Université de Tours, Université de Nantes, INSERM, Tours, France.
INSERM CIC1415, CHRU de Tours, Tours, France.
Stat Methods Med Res. 2021 Aug;30(8):1988-2003. doi: 10.1177/09622802211026004. Epub 2021 Jul 4.
In cluster randomised trials, a measure of intracluster correlation such as the intraclass correlation coefficient (ICC) should be reported for each primary outcome. Providing intracluster correlation estimates may help in calculating sample size of future cluster randomised trials and also in interpreting the results of the trial from which they are derived. For a binary outcome, the ICC is known to be associated with its prevalence, which raises at least two issues. First, it questions the use of ICC estimates obtained on a binary outcome in a trial for sample size calculations in a subsequent trial in which the same binary outcome is expected to have a different prevalence. Second, it challenges the interpretation of ICC estimates because they do not solely depend on clustering level. Other intracluster correlation measures proposed for clustered binary data settings include the variance partition coefficient, the median odds ratio and the tetrachoric correlation coefficient. Under certain assumptions, the theoretical maximum possible value for an ICC associated with a binary outcome can be derived, and we proposed the relative deviation of an ICC estimate to this maximum value as another measure of the intracluster correlation. We conducted a simulation study to explore the dependence of these intracluster correlation measures on outcome prevalence and found that all are associated with prevalence. Even if all depend on prevalence, the tetrachoric correlation coefficient computed with Kirk's approach was less dependent on the outcome prevalence than the other measures when the intracluster correlation was about 0.05. We also observed that for lower values, such as 0.01, the analysis of variance estimator of the ICC is preferred.

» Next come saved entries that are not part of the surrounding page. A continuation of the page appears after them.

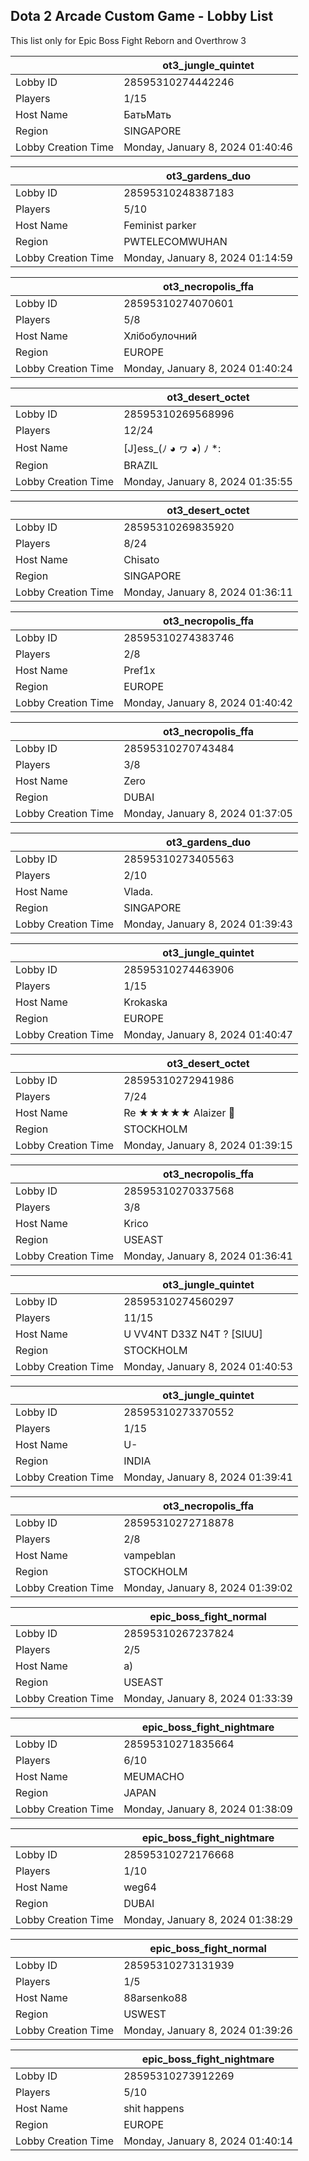 ## Dota 2 Arcade Custom Game - Lobby List

This list only for Epic Boss Fight Reborn and Overthrow 3

|  | ot3_jungle_quintet |
| ------ | ------ |
| Lobby ID | 28595310274442246 |
| Players | 1/15 |
| Host Name | БатьМать |
| Region | SINGAPORE |
| Lobby Creation Time | Monday, January 8, 2024 01:40:46 |


|  | ot3_gardens_duo |
| ------ | ------ |
| Lobby ID | 28595310248387183 |
| Players | 5/10 |
| Host Name | Feminist parker |
| Region | PWTELECOMWUHAN |
| Lobby Creation Time | Monday, January 8, 2024 01:14:59 |


|  | ot3_necropolis_ffa |
| ------ | ------ |
| Lobby ID | 28595310274070601 |
| Players | 5/8 |
| Host Name | Хлібобулочний |
| Region | EUROPE |
| Lobby Creation Time | Monday, January 8, 2024 01:40:24 |


|  | ot3_desert_octet |
| ------ | ------ |
| Lobby ID | 28595310269568996 |
| Players | 12/24 |
| Host Name | [J]ess_(ﾉ ◕ ヮ ◕) ﾉ *: |
| Region | BRAZIL |
| Lobby Creation Time | Monday, January 8, 2024 01:35:55 |


|  | ot3_desert_octet |
| ------ | ------ |
| Lobby ID | 28595310269835920 |
| Players | 8/24 |
| Host Name | Chisato |
| Region | SINGAPORE |
| Lobby Creation Time | Monday, January 8, 2024 01:36:11 |


|  | ot3_necropolis_ffa |
| ------ | ------ |
| Lobby ID | 28595310274383746 |
| Players | 2/8 |
| Host Name | Pref1x |
| Region | EUROPE |
| Lobby Creation Time | Monday, January 8, 2024 01:40:42 |


|  | ot3_necropolis_ffa |
| ------ | ------ |
| Lobby ID | 28595310270743484 |
| Players | 3/8 |
| Host Name | Zero |
| Region | DUBAI |
| Lobby Creation Time | Monday, January 8, 2024 01:37:05 |


|  | ot3_gardens_duo |
| ------ | ------ |
| Lobby ID | 28595310273405563 |
| Players | 2/10 |
| Host Name | Vlada. |
| Region | SINGAPORE |
| Lobby Creation Time | Monday, January 8, 2024 01:39:43 |


|  | ot3_jungle_quintet |
| ------ | ------ |
| Lobby ID | 28595310274463906 |
| Players | 1/15 |
| Host Name | Krokaska |
| Region | EUROPE |
| Lobby Creation Time | Monday, January 8, 2024 01:40:47 |


|  | ot3_desert_octet |
| ------ | ------ |
| Lobby ID | 28595310272941986 |
| Players | 7/24 |
| Host Name | Re ★★★★★ Alaizer 🐉 |
| Region | STOCKHOLM |
| Lobby Creation Time | Monday, January 8, 2024 01:39:15 |


|  | ot3_necropolis_ffa |
| ------ | ------ |
| Lobby ID | 28595310270337568 |
| Players | 3/8 |
| Host Name | Krico |
| Region | USEAST |
| Lobby Creation Time | Monday, January 8, 2024 01:36:41 |


|  | ot3_jungle_quintet |
| ------ | ------ |
| Lobby ID | 28595310274560297 |
| Players | 11/15 |
| Host Name | U VV4NТ D33Z N4T ? [SIUU] |
| Region | STOCKHOLM |
| Lobby Creation Time | Monday, January 8, 2024 01:40:53 |


|  | ot3_jungle_quintet |
| ------ | ------ |
| Lobby ID | 28595310273370552 |
| Players | 1/15 |
| Host Name | U- |
| Region | INDIA |
| Lobby Creation Time | Monday, January 8, 2024 01:39:41 |


|  | ot3_necropolis_ffa |
| ------ | ------ |
| Lobby ID | 28595310272718878 |
| Players | 2/8 |
| Host Name | vampeblan |
| Region | STOCKHOLM |
| Lobby Creation Time | Monday, January 8, 2024 01:39:02 |


|  | epic_boss_fight_normal |
| ------ | ------ |
| Lobby ID | 28595310267237824 |
| Players | 2/5 |
| Host Name | а) |
| Region | USEAST |
| Lobby Creation Time | Monday, January 8, 2024 01:33:39 |


|  | epic_boss_fight_nightmare |
| ------ | ------ |
| Lobby ID | 28595310271835664 |
| Players | 6/10 |
| Host Name | MEUMACHO |
| Region | JAPAN |
| Lobby Creation Time | Monday, January 8, 2024 01:38:09 |


|  | epic_boss_fight_nightmare |
| ------ | ------ |
| Lobby ID | 28595310272176668 |
| Players | 1/10 |
| Host Name | weg64 |
| Region | DUBAI |
| Lobby Creation Time | Monday, January 8, 2024 01:38:29 |


|  | epic_boss_fight_normal |
| ------ | ------ |
| Lobby ID | 28595310273131939 |
| Players | 1/5 |
| Host Name | 88arsenko88 |
| Region | USWEST |
| Lobby Creation Time | Monday, January 8, 2024 01:39:26 |


|  | epic_boss_fight_nightmare |
| ------ | ------ |
| Lobby ID | 28595310273912269 |
| Players | 5/10 |
| Host Name | shit happens |
| Region | EUROPE |
| Lobby Creation Time | Monday, January 8, 2024 01:40:14 |


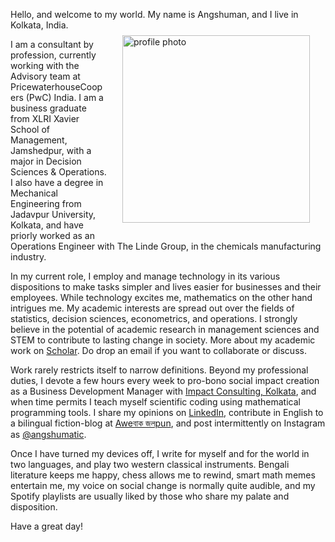 Hello, and welcome to my world. My name is Angshuman, and I live in Kolkata, India.<img src="https://user-images.githubusercontent.com/98811198/152400615-dcfe016d-f6d8-4f0e-8bf0-e39ec133b73c.JPG" alt="profile photo" loading ="eager" width="300" style="margin:25px 25px" align="right">

I am a consultant by profession, currently working with the Advisory team at PricewaterhouseCoopers (PwC) India. I am a business graduate from XLRI Xavier School of Management, Jamshedpur, with a major in Decision Sciences & Operations. I also have a degree in Mechanical Engineering from Jadavpur University, Kolkata, and have priorly worked as an Operations Engineer with The Linde Group, in the chemicals manufacturing industry.

In my current role, I employ and manage technology in its various dispositions to make tasks simpler and lives easier for businesses and their employees. While technology excites me, mathematics on the other hand intrigues me. My academic interests are spread out over the fields of statistics, decision sciences, econometrics, and operations. I strongly believe in the potential of academic research in management sciences and STEM to contribute to lasting change in society. More about my academic work on [Scholar](https://scholar.google.com/citations?user=n_LYBhEAAAAJ). Do drop an email if you want to collaborate or discuss.

Work rarely restricts itself to narrow definitions. Beyond my professional duties, I devote a few hours every week to pro-bono social impact creation as a Business Development Manager with [Impact Consulting, Kolkata](https://www.linkedin.com/company/ic-kolkata/), and when time permits I teach myself scientific coding using mathematical programming tools. I share my opinions on [LinkedIn](https://www.linkedin.com/in/angshumanpal11/), contribute in English to a bilingual fiction-blog at [Aweবাক জলpun](https://awebaakjolpun.wordpress.com/), and post intermittently on Instagram as [@angshumatic](https://www.instagram.com/angshumatic/).

Once I have turned my devices off, I write for myself and for the world in two languages, and play two western classical instruments. Bengali literature keeps me happy, chess allows me to rewind, smart math memes entertain me, my voice on social change is normally quite audible, and my Spotify playlists are usually liked by those who share my palate and disposition.

Have a great day!
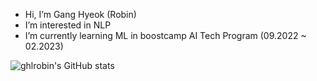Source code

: - Hi, I’m Gang Hyeok (Robin)
- I’m interested in NLP
- I’m currently learning ML in boostcamp AI Tech Program (09.2022 ~ 02.2023)

<!---
ghlrobin/ghlrobin is a ✨ special ✨ repository because its `README.md` (this file) appears on your GitHub profile.
You can click the Preview link to take a look at your changes.
--->
![ghlrobin's GitHub stats](https://github-readme-stats.vercel.app/api?username=ghlrobin&count_private=true)
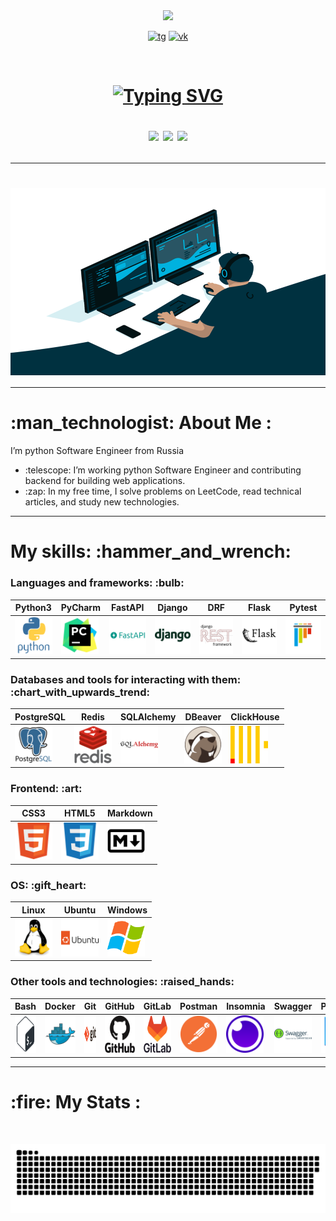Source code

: <div id="header" align="center">
  <img src="https://media.giphy.com/media/M9gbBd9nbDrOTu1Mqx/giphy.gif" width="100"/>
</div>

<div align="center" id="badges">
    <p>
        <a href="https://t.me/sergei_rusanow"> <img src="https://img.shields.io/badge/Telegram-2CA5E0?style=for-the-badge&logo=telegram&logoColor=white" alt="tg"></a> 
        <a href="https://vk.com/i_am_rock_32"> <img src="https://img.shields.io/badge/вконтакте-%232E87FB.svg?&style=for-the-badge&logo=vk&logoColor=white" alt="vk"></a>
    </p>
</div>

<div align="center">
    <img src="https://komarev.com/ghpvc/?username=SergeyRusanovv&style=flat-square&color=blue" alt=""/> 
    <img src="https://badgen.net/badge/hello/world/red?icon=twitter" alt=""/>
</div>

<h1 align="center">
    <p align="center">
      <a href="https://git.io/typing-svg">
        <img src="https://readme-typing-svg.herokuapp.com?color=%2336BCF7&lines=Hi+there!+My+name+is+Sergei!" alt="Typing SVG" />
      </a>
    </p>
    <p>
        <img src="https://media.giphy.com/media/hvRJCLFzcasrR4ia7z/giphy.gif" width="30px"/>
        <img src="https://media.giphy.com/media/hvRJCLFzcasrR4ia7z/giphy.gif" width="30px"/>
        <img src="https://media.giphy.com/media/hvRJCLFzcasrR4ia7z/giphy.gif" width="30px"/>
    </p>
</h1>

---

<h1 align="center">
    <img align="center" alt="Coding" width="600" height="300" src="assets/code.gif">
</h1>

---

<h1 align="left"> :man_technologist: About Me : </h1>
    <p align="left">I’m python Software Engineer from Russia</p>
    <ul align="left">
      <li>:telescope: I’m working python Software Engineer and contributing backend for building web applications.</li>
      <li>:zap: In my free time, I solve problems on LeetCode, read technical articles, and study new technologies.</li>
    </ul>

---

<h1 align="left"> My skills: :hammer_and_wrench:</h1>
<div align="left">
    <h3 align="left">Languages and frameworks: :bulb:</h3>

| Python3 | PyCharm | FastAPI | Django | DRF |Flask| Pytest                                                        |
|---------|---------|---------|--------|-----|-----|---------------------------------------------------------------|
|<img src="assets/python-original-wordmark.svg" width="60" height="60">|<img src="assets/pycharm-original.svg" width="60" height="60">|<img src="assets/fastapi-original-wordmark.svg" width="60" height="60">|<img src="assets/django-plain-wordmark.svg" width="60" height="60">|<img src="assets/djangorest-original.svg" width="60" height="60">|<img src="assets/flask-original-wordmark.svg" width="60" height="60">| <img src="assets/pytest-original.svg" width="60" height="60"> |

<h3 align="left">Databases and tools for interacting with them: :chart_with_upwards_trend:</h3>

| PostgreSQL | Redis | SQLAlchemy | DBeaver | ClickHouse                                               |
|------------|-------|------------|---------|----------------------------------------------------------|
|<img src="assets/postgresql-original-wordmark.svg" width="60" height="60">|<img src="assets/redis-original-wordmark.svg" width="60" height="60">|<img src="assets/sqlalchemy-original-wordmark.svg" width="60" height="60">|<img src="assets/dbeaver-original.svg" width="60" height="60">| <img src="assets/clickhouse.png" width="60" height="60"> |

<h3 align="left">Frontend: :art: </h3>

| CSS3 | HTML5 | Markdown |
|------|-------|----------|
|<img src="assets/html5-original.svg" width="60" height="60">|<img src="assets/css3-original.svg" width="60" height="60">|<img src="assets/markdown-original.svg" width="60" height="60">|

<h3 align="left">OS: :gift_heart:</h3>

| Linux | Ubuntu | Windows                                               |
|-------|--------|-------------------------------------------------------|
|<img src="assets/linux-original.svg" width="60" height="60">|<img src="assets/ubuntu-original-wordmark.svg" width="60" height="60">| <img src="assets/windows.png" width="60" height="60"> |

<h3 align="left">Other tools and technologies: :raised_hands:</h3>

| Bash | Docker | Git | GitHub | GitLab | Postman | Insomnia | Swagger | Poetry | RabbitMQ | Kafka                                               |
|------|--------|-----|--------|--------|---------|----------|---------|--------|----------|-----------------------------------------------------|
|<img src="assets/bash-plain.svg" width="60" height="60">|<img src="assets/docker-original.svg" width="60" height="60">|<img src="assets/git-original-wordmark.svg" width="60" height="60">|<img src="assets/github-original-wordmark.svg" width="60" height="60">|<img src="assets/gitlab-original-wordmark.svg" width="60" height="60">|<img src="assets/postman-original.svg" width="60" height="60">|<img src="assets/insomnia-original.svg" width="60" height="60">|<img src="assets/swagger-original-wordmark.svg" width="60" height="60">|<img src="assets/poetry-original.svg" width="60" height="60">|<img src="assets/rabbitmq-original-wordmark.svg" width="60" height="60"> | <img src="assets/kafka.png" width="60" height="60"> |

</div>

---

<h1> :fire: My Stats :</h1>
<!-- <p>[![GitHub Streak](https://github-readme-streak-stats.herokuapp.com?user=SergeyRusanovv&theme=codestackr&hide_border=true&date_format=M%20j%5B%2C%20Y%5D)](https://git.io/streak-stats)</p>
<p>[![Top Langs](https://github-readme-stats.vercel.app/api/top-langs/?username=SergeyRusanovv)](https://github.com/anuraghazra/github-readme-stats)</p> -->

<div id="stat" align="center">
    <img src="https://github-profile-summary-cards.vercel.app/api/cards/profile-details?username=SergeyRusanovv&theme=github_dark" alt=""/>
    <img src="https://github-profile-summary-cards.vercel.app/api/cards/most-commit-language?username=SergeyRusanovv&theme=github_dark" alt=""/>
     <img src="https://github-profile-summary-cards.vercel.app/api/cards/stats?username=SergeyRusanovv&theme=github_dark" alt=""/>
</div>

<p align="center">
 <img width="1000" src="assets/github-snake.svg" alt="snake"/>
</p>
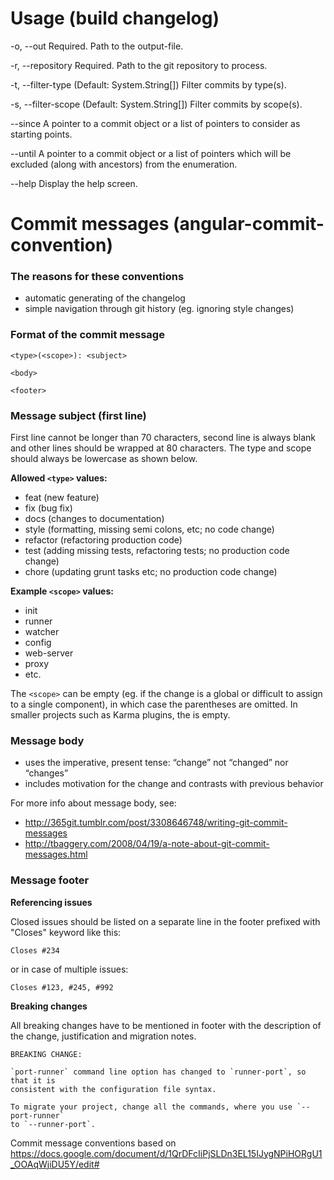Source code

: Usage (build changelog)
===============
-o, --out             Required. Path to the output-file.

-r, --repository      Required. Path to the git repository to process.

-t, --filter-type     (Default: System.String[]) Filter commits by type(s).

-s, --filter-scope    (Default: System.String[]) Filter commits by scope(s).

--since               A pointer to a commit object or a list of pointers to
                      consider as starting points.

--until               A pointer to a commit object or a list of pointers
                      which will be excluded (along with ancestors) from the
                      enumeration.

--help                Display the help screen.



Commit messages (angular-commit-convention)
===============

### The reasons for these conventions

* automatic generating of the changelog
* simple navigation through git history (eg. ignoring style changes)

### Format of the commit message

    <type>(<scope>): <subject>

    <body>

    <footer>
    
### Message subject (first line)

First line cannot be longer than 70 characters, second line is always blank and other lines should be wrapped at 80 characters. The type and scope should always be lowercase as shown below.

**Allowed `<type>` values:**

* feat (new feature)
* fix (bug fix)
* docs (changes to documentation)
* style (formatting, missing semi colons, etc; no code change)
* refactor (refactoring production code)
* test (adding missing tests, refactoring tests; no production code change)
* chore (updating grunt tasks etc; no production code change)

**Example `<scope>` values:**

* init
* runner
* watcher
* config
* web-server
* proxy
* etc.

The `<scope>` can be empty (eg. if the change is a global or difficult to assign to a single component), in which case the parentheses are omitted. In smaller projects such as Karma plugins, the <scope> is empty.

### Message body

* uses the imperative, present tense: “change” not “changed” nor “changes”
* includes motivation for the change and contrasts with previous behavior

For more info about message body, see:

* http://365git.tumblr.com/post/3308646748/writing-git-commit-messages
* http://tbaggery.com/2008/04/19/a-note-about-git-commit-messages.html

### Message footer

**Referencing issues**

Closed issues should be listed on a separate line in the footer prefixed with "Closes" keyword like this:

    Closes #234
    
or in case of multiple issues:

    Closes #123, #245, #992
    
**Breaking changes**

All breaking changes have to be mentioned in footer with the description of the change, justification and migration notes.

    BREAKING CHANGE:

    `port-runner` command line option has changed to `runner-port`, so that it is
    consistent with the configuration file syntax.

    To migrate your project, change all the commands, where you use `--port-runner`
    to `--runner-port`.
    
    
Commit message conventions based on https://docs.google.com/document/d/1QrDFcIiPjSLDn3EL15IJygNPiHORgU1_OOAqWjiDU5Y/edit#

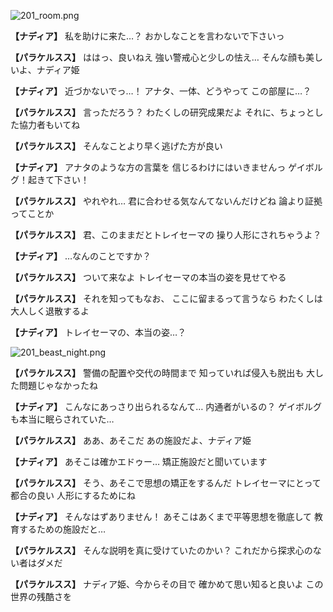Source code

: 
![201_room.png](../images/backgrounds/201_room.png)

**【ナディア】**
私を助けに来た…？
おかしなことを言わないで下さいっ

**【パラケルスス】**
ははっ、良いねえ
強い警戒心と少しの怯え…
そんな顔も美しいよ、ナディア姫

**【ナディア】**
近づかないでっ…！
アナタ、一体、どうやって
この部屋に…？

**【パラケルスス】**
言っただろう？
わたくしの研究成果だよ
それに、ちょっとした協力者もいてね

**【パラケルスス】**
そんなことより早く逃げた方が良い

**【ナディア】**
アナタのような方の言葉を
信じるわけにはいきませんっ
ゲイボルグ！起きて下さい！

**【パラケルスス】**
やれやれ…
君に合わせる気なんてないんだけどね
論より証拠ってことか

**【パラケルスス】**
君、このままだとトレイセーマの
操り人形にされちゃうよ？

**【ナディア】**
…なんのことですか？

**【パラケルスス】**
ついて来なよ
トレイセーマの本当の姿を見せてやる

**【パラケルスス】**
それを知ってもなお、
ここに留まるって言うなら
わたくしは大人しく退散するよ

**【ナディア】**
トレイセーマの、本当の姿…？

![201_beast_night.png](../images/backgrounds/201_beast_night.png)

**【パラケルスス】**
警備の配置や交代の時間まで
知っていれば侵入も脱出も
大した問題じゃなかったね

**【ナディア】**
こんなにあっさり出られるなんて…
内通者がいるの？
ゲイボルグも本当に眠らされていた…

**【パラケルスス】**
ああ、あそこだ
あの施設だよ、ナディア姫

**【ナディア】**
あそこは確かエドゥー…
矯正施設だと聞いています

**【パラケルスス】**
そう、あそこで思想の矯正をするんだ
トレイセーマにとって都合の良い
人形にするためにね

**【ナディア】**
そんなはずありません！
あそこはあくまで平等思想を徹底して
教育するための施設だと…

**【パラケルスス】**
そんな説明を真に受けていたのかい？
これだから探求心のない者はダメだ

**【パラケルスス】**
ナディア姫、今からその目で
確かめて思い知ると良いよ
この世界の残酷さを
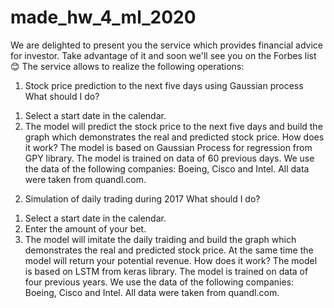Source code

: # made_hw_4_ml_2020
We are delighted to present you the service which provides financial advice for investor. Take advantage of it and soon we'll see you on the Forbes list :blush:
The service allows to realize the following operations:
1)    Stock price prediction to the next five days using Gaussian process
What should I do?
1.    Select a start date in the calendar.
2.    The model will predict the stock price to the next five days and build the graph which demonstrates the real and predicted stock price.
How does it work?
The model is based on Gaussian Process for regression from GPY library. The model is trained on data of 60 previous days. We use the data of the following companies: Boeing, Cisco and Intel. All data were taken from quandl.com.
2)    Simulation of daily trading during 2017
What should I do?
1.    Select a start date in the calendar.
2.    Enter the amount of your bet.
3.    The model will imitate the daily traiding and build the graph which demonstrates the real and predicted stock price. At the same time the model will return your potential revenue.
How does it work?
The model is based on LSTM from keras library. The model is trained on data of four previous years. We use the data of the following companies: Boeing, Cisco and Intel. All data were taken from quandl.com.

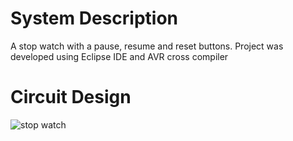# System Description

A stop watch with a pause, resume and reset buttons. Project was developed using Eclipse IDE and AVR cross compiler


# Circuit Design

![stop watch](https://user-images.githubusercontent.com/121635850/231244780-5d432b82-f878-4211-9584-f0bbf23d8e89.PNG)

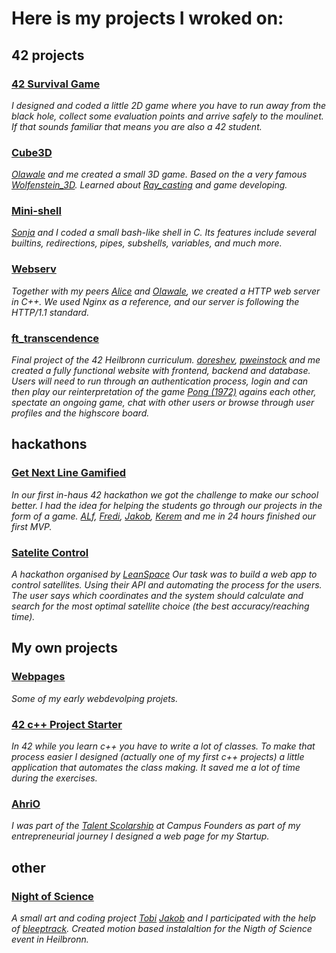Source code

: # Here is my projects I wroked on:
## 42 projects
### [42 Survival Game](https://github.com/tomah56/42_survivalgame)

_I designed and coded a little 2D game where you have to run away from the black hole, collect some evaluation points and arrive safely to the moulinet. If that sounds familiar that means you are also a 42 student._

### [Cube3D](https://github.com/tomah56/cube3D)

_[Olawale]() and me created a small 3D game. Based on the a very famous [Wolfenstein_3D](https://en.wikipedia.org/wiki/Wolfenstein_3D). Learned about [Ray_casting](https://en.wikipedia.org/wiki/Ray_casting) and game developing._

### [Mini-shell](https://github.com/tomah56/minishell)

_[Sonja]() and I coded a small bash-like shell in C. Its features include several builtins, redirections, pipes, subshells, variables, and much more._

### [Webserv](https://github.com/tomah56/42-webserv) 

_Together with my peers [Alice](https://github.com/akamlah) and [Olawale](https://github.com/Sirelaw), we created a HTTP web server in C++. We used Nginx as a reference, and our server is following the HTTP/1.1 standard._

### [ft_transcendence](https://github.com/tomah56/ft_transcendence)

_Final project of the 42 Heilbronn curriculum. [doreshev](https://github.com/doreshev), [pweinstock](https://github.com/pweinstock) and me created a fully functional website with frontend, backend and database.
Users will need to run through an authentication process, login and can then play our reinterpretation of the game [Pong (1972)](https://en.wikipedia.org/wiki/Pong) agains each other, spectate an ongoing game, chat with other users or browse through user profiles and the highscore board._

## hackathons
### [Get Next Line Gamified](https://github.com/tomah56/42_hackatlon)

_In our first in-haus 42 hackathon we got the challenge to make our school better. I had the idea for helping the students go through our projects in the form of a game. [ALf](https://github.com/alfjl), [Fredi](https://github.com/Fredi-B), [Jakob](https://github.com/jweeeezy), [Kerem](https://github.com/K-isikoglu) and me in 24 hours finished our first MVP._ 

### [Satelite Control](https://github.com/tomah56/leanspace_-hackathon)

_A hackathon organised by [LeanSpace](https://leanspace.io/) Our task was to build a web app to control satellites. Using their API and automating the process for the users. The user says which coordinates and the system should calculate and search for the most optimal satellite choice (the best accuracy/reaching time)._

## My own projects
### [Webpages](https://github.com/tomah56/tamas.a.tokesi.github.io)

_Some of my early webdevolping projets._

### [42 c++ Project Starter](https://github.com/tomah56/cppProjectStarter)

_In 42 while you learn c++ you have to write a lot of classes. To make that process easier I designed (actually one of my first c++ projects) a little application that automates the class making. It saved me a lot of time during the exercises._

### [AhriO](https://github.com/tomah56/kalleweb)

_I was part of the [Talent Scolarship](https://campusfounders.de/talent/talent-scholarship-program/) at Campus Founders as part of my entrepreneurial journey I designed a web page for my Startup._

## other
### [Night of Science](https://github.com/tomah56/nightscience)

_A small art and coding project [Tobi](https://github.com/tobbel42) [Jakob](https://github.com/jweeeezy) and I participated with the help of [bleeptrack](https://github.com/bleeptrack). Created motion based instalaltion for the Nigth of Science event in Heilbronn._
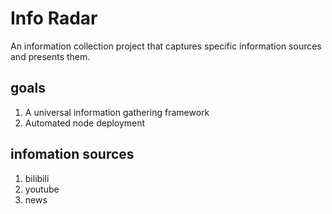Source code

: # Info Radar

An information collection project that captures specific information sources and presents them.

## goals

1. A universal information gathering framework
2. Automated node deployment

## infomation sources

1. bilibili
2. youtube
3. news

在整群随机试验中,应报告每个主要结局的簇内相关测量值,如组内相关系数(ICC)。提供簇内相关估计值可能有助于计算未来整群随机试验的样本量,也有助于解释从中得出的试验结果。对于二分类结局,ICC 与结局的发生率有关,这至少带来两个问题。首先,它质疑了在具有不同发生率的后续试验中,使用试验中获得的二分类结局的 ICC 估计值进行样本量计算的合理性。其次,它对 ICC 估计值的解释提出了挑战,因为它们不仅取决于聚类水平。针对聚类二分类数据情况,还提出了其他簇内相关测量值,包括方差分解系数、中位数优势比和四分相关系数。在某些假设下,可以推导出与二分类结局相关的 ICC 的理论最大可能值,我们提出将 ICC 估计值与该最大值的相对偏差作为另一种簇内相关测量值。我们进行了一项模拟研究,以探讨这些簇内相关测量值与结局发生率的依赖性,并发现所有测量值都与发生率有关。即使所有测量值都依赖于发生率,当簇内相关系数约为 0.05 时,Kirk 方法计算的四分相关系数比其他测量值对结局发生率的依赖性更小。我们还观察到,对于较低的值,如 0.01,ICC 的方差分析估计值更可取。